### Task to complete
Return only those lines of the material that contain "from".

### Dataset extract
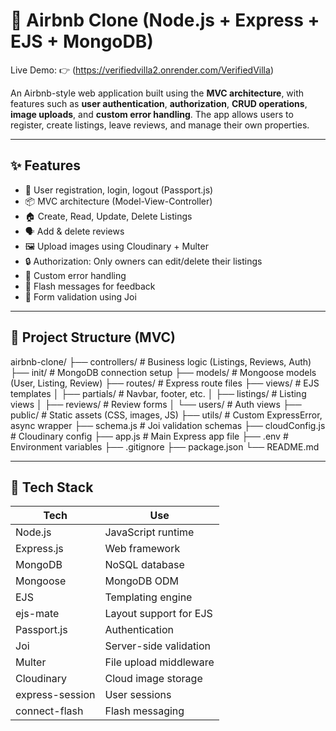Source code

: # 🏡 Airbnb Clone (Node.js + Express + EJS + MongoDB)

Live Demo: 👉 (https://verifiedvilla2.onrender.com/VerifiedVilla)


An Airbnb-style web application
built using the **MVC architecture**, with features such as **user authentication**, **authorization**, **CRUD operations**, **image uploads**, and **custom error handling**. 
The app allows users to register, create listings, leave reviews, and manage their own properties.

---

## ✨ Features

- 🔑 User registration, login, logout (Passport.js)
- 📦 MVC architecture (Model-View-Controller)
- 🏠 Create, Read, Update, Delete Listings
- 🗣️ Add & delete reviews
- 🖼️ Upload images using Cloudinary + Multer
- 🔒 Authorization: Only owners can edit/delete their listings
- 🧠 Custom error handling
- 📢 Flash messages for feedback
- 📃 Form validation using Joi

---

## 🧱 Project Structure (MVC)

airbnb-clone/
├── controllers/ # Business logic (Listings, Reviews, Auth)
├── init/ # MongoDB connection setup
├── models/ # Mongoose models (User, Listing, Review)
├── routes/ # Express route files
├── views/ # EJS templates
│ ├── partials/ # Navbar, footer, etc.
│ ├── listings/ # Listing views
│ ├── reviews/ # Review forms
│ └── users/ # Auth views
├── public/ # Static assets (CSS, images, JS)
├── utils/ # Custom ExpressError, async wrapper
├── schema.js # Joi validation schemas
├── cloudConfig.js # Cloudinary config
├── app.js # Main Express app file
├── .env # Environment variables
├── .gitignore
├── package.json
└── README.md



---

## 🧰 Tech Stack

| Tech            | Use                              |
|-----------------|----------------------------------|
| Node.js         | JavaScript runtime               |
| Express.js      | Web framework                    |
| MongoDB         | NoSQL database                   |
| Mongoose        | MongoDB ODM                      |
| EJS             | Templating engine                |
| ejs-mate        | Layout support for EJS           |
| Passport.js     | Authentication                   |
| Joi             | Server-side validation           |
| Multer          | File upload middleware           |
| Cloudinary      | Cloud image storage              |
| express-session | User sessions                    |
| connect-flash   | Flash messaging                  |


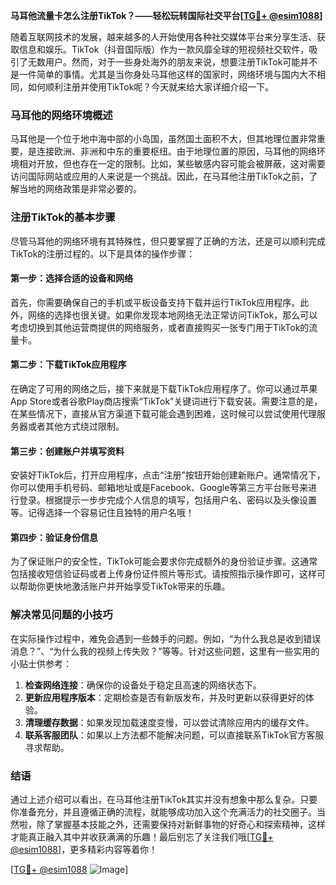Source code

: **马耳他流量卡怎么注册TikTok？——轻松玩转国际社交平台[[TG💪+ @esim1088](https://t.me/s/esim1088)]**

随着互联网技术的发展，越来越多的人开始使用各种社交媒体平台来分享生活、获取信息和娱乐。TikTok（抖音国际版）作为一款风靡全球的短视频社交软件，吸引了无数用户。然而，对于一些身处海外的朋友来说，想要注册TikTok可能并不是一件简单的事情。尤其是当你身处马耳他这样的国家时，网络环境与国内大不相同，如何顺利注册并使用TikTok呢？今天就来给大家详细介绍一下。

### 马耳他的网络环境概述

马耳他是一个位于地中海中部的小岛国，虽然国土面积不大，但其地理位置非常重要，是连接欧洲、非洲和中东的重要枢纽。由于地理位置的原因，马耳他的网络环境相对开放，但也存在一定的限制。比如，某些敏感内容可能会被屏蔽，这对需要访问国际网站或应用的人来说是一个挑战。因此，在马耳他注册TikTok之前，了解当地的网络政策是非常必要的。

### 注册TikTok的基本步骤

尽管马耳他的网络环境有其特殊性，但只要掌握了正确的方法，还是可以顺利完成TikTok的注册过程的。以下是具体的操作步骤：

#### 第一步：选择合适的设备和网络

首先，你需要确保自己的手机或平板设备支持下载并运行TikTok应用程序。此外，网络的选择也很关键。如果你发现本地网络无法正常访问TikTok，那么可以考虑切换到其他运营商提供的网络服务，或者直接购买一张专门用于TikTok的流量卡。

#### 第二步：下载TikTok应用程序

在确定了可用的网络之后，接下来就是下载TikTok应用程序了。你可以通过苹果App Store或者谷歌Play商店搜索“TikTok”关键词进行下载安装。需要注意的是，在某些情况下，直接从官方渠道下载可能会遇到困难，这时候可以尝试使用代理服务器或者其他方式绕过限制。

#### 第三步：创建账户并填写资料

安装好TikTok后，打开应用程序，点击“注册”按钮开始创建新账户。通常情况下，你可以使用手机号码、邮箱地址或是Facebook、Google等第三方平台账号来进行登录。根据提示一步步完成个人信息的填写，包括用户名、密码以及头像设置等。记得选择一个容易记住且独特的用户名哦！

#### 第四步：验证身份信息

为了保证账户的安全性，TikTok可能会要求你完成额外的身份验证步骤。这通常包括接收短信验证码或者上传身份证件照片等形式。请按照指示操作即可，这样可以帮助你更快地激活账户并开始享受TikTok带来的乐趣。

### 解决常见问题的小技巧

在实际操作过程中，难免会遇到一些棘手的问题。例如，“为什么我总是收到错误消息？”、“为什么我的视频上传失败？”等等。针对这些问题，这里有一些实用的小贴士供参考：

1. **检查网络连接**：确保你的设备处于稳定且高速的网络状态下。
2. **更新应用程序版本**：定期检查是否有新版发布，并及时更新以获得更好的体验。
3. **清理缓存数据**：如果发现加载速度变慢，可以尝试清除应用内的缓存文件。
4. **联系客服团队**：如果以上方法都不能解决问题，可以直接联系TikTok官方客服寻求帮助。

### 结语

通过上述介绍可以看出，在马耳他注册TikTok其实并没有想象中那么复杂。只要你准备充分，并且遵循正确的流程，就能够成功加入这个充满活力的社交圈子。当然啦，除了掌握基本技能之外，还需要保持对新鲜事物的好奇心和探索精神，这样才能真正融入其中并收获满满的乐趣！最后别忘了关注我们哦[[TG💪+ @esim1088](https://t.me/s/esim1088)]，更多精彩内容等着你！

[[TG💪+ @esim1088](https://t.me/s/esim1088) ![Image](https://i.postimg.cc/4NQfJmqS/Snipaste-2025-05-13-00-14-12.png)]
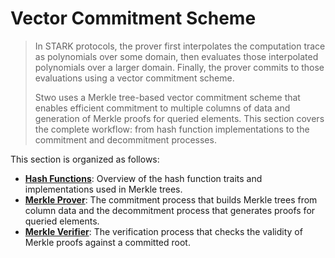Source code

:# Vector Commitment Scheme

> In STARK protocols, the prover first interpolates the computation trace as polynomials over some domain, then evaluates those interpolated polynomials over a larger domain. Finally, the prover commits to those evaluations using a vector commitment scheme.
>
> Stwo uses a Merkle tree-based vector commitment scheme that enables efficient commitment to multiple columns of data and generation of Merkle proofs for queried elements. This section covers the complete workflow: from hash function implementations to the commitment and decommitment processes.

This section is organized as follows:

- **[Hash Functions](./hash_functions.md)**: Overview of the hash function traits and implementations used in Merkle trees.
- **[Merkle Prover](./merkle_prover.md)**: The commitment process that builds Merkle trees from column data and the decommitment process that generates proofs for queried elements.
- **[Merkle Verifier](./merkle_verifier.md)**: The verification process that checks the validity of Merkle proofs against a committed root.
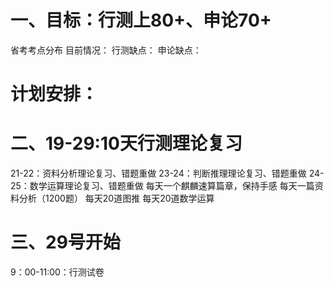 # 一、目标：行测上80+、申论70+
省考考点分布
目前情况：
行测缺点：
申论缺点：

# 计划安排：
# 二、19-29:10天行测理论复习
21-22：资料分析理论复习、错题重做
23-24：判断推理理论复习、错题重做
24-25：数学运算理论复习、错题重做
每天一个麒麟速算篇章，保持手感
每天一篇资料分析（1200题）
每天20道图推
每天20道数学运算

# 三、29号开始
9：00-11:00：行测试卷
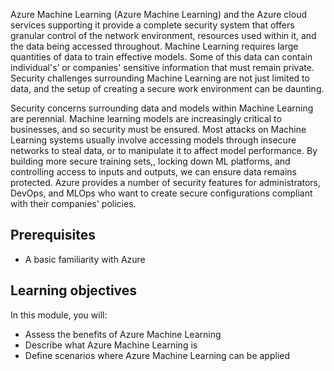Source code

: Azure Machine Learning (Azure Machine Learning) and the Azure cloud services supporting it provide a complete security system that offers granular control of the network environment, resources used within it, and the data being accessed throughout. Machine Learning requires large quantities of data to train effective models. Some of this data can contain individual's’ or companies' sensitive information that must remain private. Security challenges surrounding Machine Learning are not just limited to data, and the setup of creating a secure work environment can be daunting.

Security concerns surrounding data and models within Machine Learning are perennial. Machine learning models are increasingly critical to businesses, and so security must be ensured. Most attacks on Machine Learning systems usually involve accessing models through insecure networks to steal data, or to manipulate it to affect model performance. By building more secure training sets,, locking down ML platforms, and controlling access to inputs and outputs, we can ensure data remains protected. Azure provides a number of security features for administrators, DevOps, and MLOps who want to create secure configurations compliant with their companies' policies.

## Prerequisites

* A basic familiarity with Azure

## Learning objectives

In this module, you will:

* Assess the benefits of Azure Machine Learning
* Describe what Azure Machine Learning is
* Define scenarios where Azure Machine Learning can be applied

### Final answer
> Stwo uses a Merkle tree-based vector commitment scheme that enables efficient commitment to multiple columns of data and generation of Merkle proofs for queried elements. This section covers the complete workflow: from hash function implementations to the commitment and decommitment processes.
- **[Merkle Prover](./merkle_prover.md)**: The commitment process that builds Merkle trees from column data and the decommitment process that generates proofs for queried elements.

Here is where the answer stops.